A CNN/USA Today/Gallup poll, conducted Nov. 11-13, showed that 63 percent of those questioned disapproved of the manner in which President Bush was handling the situation in Iraq. The same survey showed that 54 percent of respondents believed it was a mistake to send troops to the region.
Yet only 16 percent of the people in another recent poll favor an immediate withdrawal of troops, indicating that the vast majority of Americans do not want the administration to fail in Iraq. But two-thirds of Americans want to see a reduction in troops in Iraq within a year.
In his speech Wednesday at the U.S. Naval Academy, President Bush seemed willing to speak only to that side of America that doesn't want an immediate withdrawal. He gave no hint at a timetable; indeed he rejected any suggestion that there should or could be a timetable.
More troubling than that, that the president's speech and the 35-page National Strategy for Victory in Iraq (which can be read at www.whitehouse.gov) appear to set the bar for success so high that there is no time in the foreseeable future that the United States will not have troops in Iraq.
Shades of Churchill
The president told cheering midshipmen: "We will never back down, we will never give in, we will never accept anything less than complete victory."
And how does the White House strategy ultimately define victory? An Iraq that is "peaceful, united, stable and secure" and a "full partner in the global war on terror."
If those are the goals and criteria Americans are fighting for in Iraq, there will be U.S. boots on the ground there not for years, but for decades. The costs in lives lost, bodies shattered and treasury defy calculation.
Some members of Congress are calling for a timetable for withdrawal. The president argues persuasively that announcing specific dates for withdrawal would encourage insurgents to keep their powder dry and attack only after our forces have left.

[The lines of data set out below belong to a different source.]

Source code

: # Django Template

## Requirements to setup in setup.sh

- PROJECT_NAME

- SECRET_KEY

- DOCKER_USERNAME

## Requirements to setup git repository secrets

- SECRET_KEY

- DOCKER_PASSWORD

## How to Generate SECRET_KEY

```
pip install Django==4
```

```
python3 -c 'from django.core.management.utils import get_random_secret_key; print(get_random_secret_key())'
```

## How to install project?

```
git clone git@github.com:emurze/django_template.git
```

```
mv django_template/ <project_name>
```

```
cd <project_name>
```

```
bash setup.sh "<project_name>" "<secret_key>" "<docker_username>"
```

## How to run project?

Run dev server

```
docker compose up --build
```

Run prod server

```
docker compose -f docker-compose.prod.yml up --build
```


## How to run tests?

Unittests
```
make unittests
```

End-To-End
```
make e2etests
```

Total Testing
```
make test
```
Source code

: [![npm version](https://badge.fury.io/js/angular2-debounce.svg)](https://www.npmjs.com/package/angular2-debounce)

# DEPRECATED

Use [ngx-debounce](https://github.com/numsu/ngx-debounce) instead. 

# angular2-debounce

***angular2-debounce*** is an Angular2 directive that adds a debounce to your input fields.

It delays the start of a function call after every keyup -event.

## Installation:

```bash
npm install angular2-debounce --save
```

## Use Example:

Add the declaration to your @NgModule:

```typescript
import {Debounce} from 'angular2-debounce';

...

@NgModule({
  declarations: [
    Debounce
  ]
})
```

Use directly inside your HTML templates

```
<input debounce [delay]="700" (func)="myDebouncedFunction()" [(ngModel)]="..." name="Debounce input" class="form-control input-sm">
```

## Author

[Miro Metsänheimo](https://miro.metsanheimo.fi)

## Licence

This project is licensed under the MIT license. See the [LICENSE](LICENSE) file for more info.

We're not asking for a timetable. We are asking the administration to provide the American people with its realistic assessment of what it will take to reach even a semblance of a "victory" in this war.

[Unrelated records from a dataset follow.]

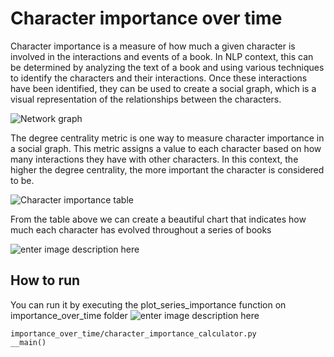 
# Character importance over time
Character importance is a measure of how much a given character is involved in the interactions and events of a book. In NLP context, this can be determined by analyzing the text of a book and using various techniques to identify the characters and their interactions. Once these interactions have been identified, they can be used to create a social graph, which is a visual representation of the relationships between the characters.

![Network graph](https://i.imgur.com/1UINepX.png)


The degree centrality metric is one way to measure character importance in a social graph. This metric assigns a value to each character based on how many interactions they have with other characters. In this context, the higher the degree centrality, the more important the character is considered to be.

![Character importance table](https://i.imgur.com/nOpI2Tr.png)

From the table above we can create a beautiful chart that indicates how much each character has evolved throughout a series of books

![enter image description here](https://i.imgur.com/R61L9FB.png)
    
## How to run  
You can run it by executing the plot_series_importance function on importance_over_time folder
![enter image description here](https://i.imgur.com/ztl6QJc.png)
```  
importance_over_time/character_importance_calculator.py  
__main()  
```  

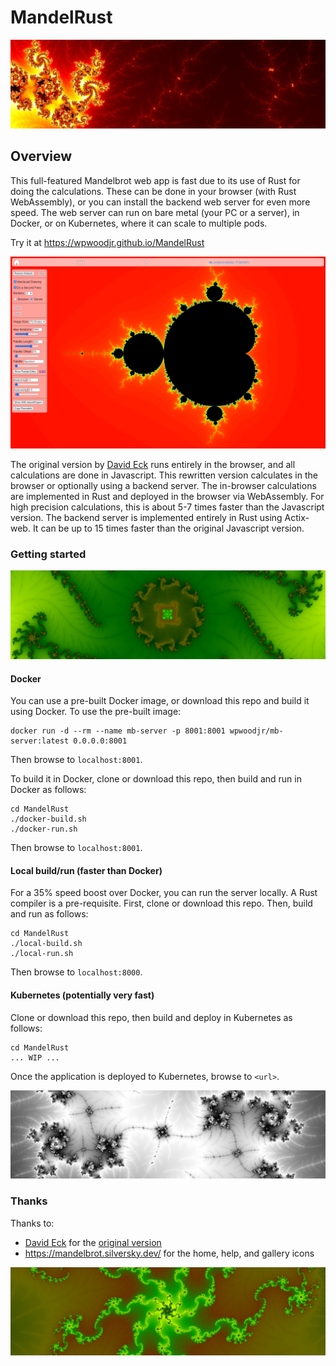 # MandelRust

![flaming](flaming.jpg)

## Overview
This full-featured Mandelbrot web app is fast due to its use of Rust for doing the calculations. These can be done in your browser (with Rust WebAssembly), or you can install the backend web server for even more speed.  The web server can run on bare metal (your PC or a server), in Docker, or on Kubernetes, where it can scale to multiple pods.

Try it at https://wpwoodjr.github.io/MandelRust

![Interface](interface.png)

The original version by [David Eck](http://math.hws.edu/eck/index.html) runs entirely in the browser, and all calculations are done in Javascript.  This rewritten version calculates in the browser or optionally using a backend server.  The in-browser calculations are implemented in Rust and deployed in the browser via WebAssembly.  For high precision calculations, this is about 5-7 times faster than the Javascript version.  The backend server is implemented entirely in Rust using Actix-web.  It can be up to 15 times faster than the original Javascript version.

### Getting started
![Mandala](mandala.jpg)

#### Docker
You can use a pre-built Docker image, or download this repo and build it using Docker.  To use the pre-built image:
```
docker run -d --rm --name mb-server -p 8001:8001 wpwoodjr/mb-server:latest 0.0.0.0:8001
```
Then browse to `localhost:8001`.

To build it in Docker, clone or download this repo, then build and run in Docker as follows:
```
cd MandelRust
./docker-build.sh
./docker-run.sh
```
Then browse to `localhost:8001`.

#### Local build/run (faster than Docker)
For a 35% speed boost over Docker, you can run the server locally.  A Rust compiler is a pre-requisite.  First, clone or download this repo. Then, build and run as follows:
```
cd MandelRust
./local-build.sh
./local-run.sh
```
Then browse to `localhost:8000`.

#### Kubernetes (potentially very fast)
Clone or download this repo, then build and deploy in Kubernetes as follows:
```
cd MandelRust
... WIP ...
```
Once the application is deployed to Kubernetes, browse to `<url>`.

![diamonds](diamonds.jpg)

### Thanks
Thanks to:
* [David Eck](http://math.hws.edu/eck/index.html) for the [original version](https://math.hws.edu/eck/js/mandelbrot/MB.html)
* https://mandelbrot.silversky.dev/ for the home, help, and gallery icons

![dancing](dancing.jpg)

There are now 160,000 U.S. troops in Iraq. The cost of the war is about $1.5 billion a week.
The day President Bush spoke at Annapolis, the Pentagon listed 2,107 Americans dead and 15,568 wounded in Iraq. More troops have died since June 2004, when U.S. governance ended and Iraq assumed sovereignty, than during the invasion and first year of occupation.
President Bush referred Wednesday to having trained Iraqi units in a range of between 42,000 and 96,000 soldiers. That's quite a range. And it raises a few mathematical questions that the president should be able to answer with some degree of accuracy: How many Iraqi troops will be needed before the United States can begin reducing its forces; how long will it take to train enough troops to allow full withdrawal; does the president envision full withdrawal, or is Iraq the South Korea of the 21st century (where we have 37,000 troops more than 50 years after the cease-fire)?
Perfectly proper
These are not "timetable" questions, but they are among the questions that the American people have a right to ask, and which the administration has a duty to answer.

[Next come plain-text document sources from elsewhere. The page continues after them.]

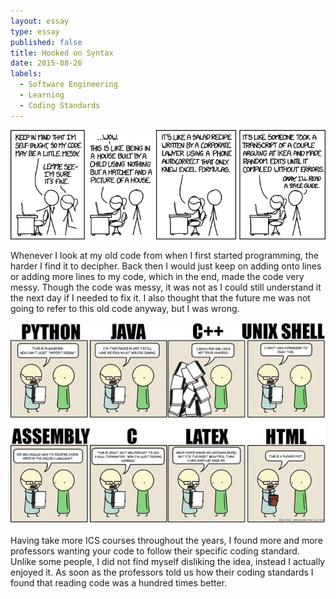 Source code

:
 ```yaml
---
layout: essay
type: essay
published: false
title: Hooked on Syntax
date: 2015-08-26
labels:
  - Software Engineering
  - Learning
  - Coding Standards
---
```


<img class="ui floated image" src="../images/code_quality.png">

Whenever I look at my old code from when I first started programming, the harder I find it to decipher. Back then I would just keep on adding onto lines or adding more lines to my code, which in the end, made the code very messy. Though the code was messy, it was not as I could still understand it the next day if I needed to fix it. I also thought that the future me was not going to refer to this old code anyway, but I was wrong.

<img class="ui floated image" src="../images/flowerpot.jpg">

Having take more ICS courses throughout the years, I found more and more professors wanting your code to follow their specific coding standard. Unlike some people, I did not find myself disliking the idea, instead I actually enjoyed it. As soon as the professors told us how their coding standards I found that reading code was a hundred times better.
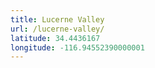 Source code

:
 ```yaml
---
title: Lucerne Valley
url: /lucerne-valley/
latitude: 34.4436167
longitude: -116.94552390000001
---
```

President Bush has given five speeches in recent months as public support for the war has waned. In each case the addresses were made to military audiences, virtually assuring an enthusiastic response.
But he has chosen not to respond to a 79-19 bipartisan vote by the U.S. Senate last month that asked him to provide a "schedule" for meeting U.S. objectives, including "the reasons for any subsequent changes to that schedule."
We need fewer presidential appearances before friendly audiences and more of a true accounting to the American people. There should be a vigorous national debate about realistic goals for the American military in Iraq and realistic estimates of what it will cost to reach those goals.
President Bush used phrases and cadences reminiscent of British Prime Minister Winston Churchill in Wednesday's speech. He has not, however, chosen to emulate the brutal candor of Churchill, who told his citizens in 1940, "I have nothing to offer but blood, toil, tears and sweat."
It is time for President Bush to discuss plainly the degree of sacrifice he believes will be necessary from Americans before victory is declared in Iraq.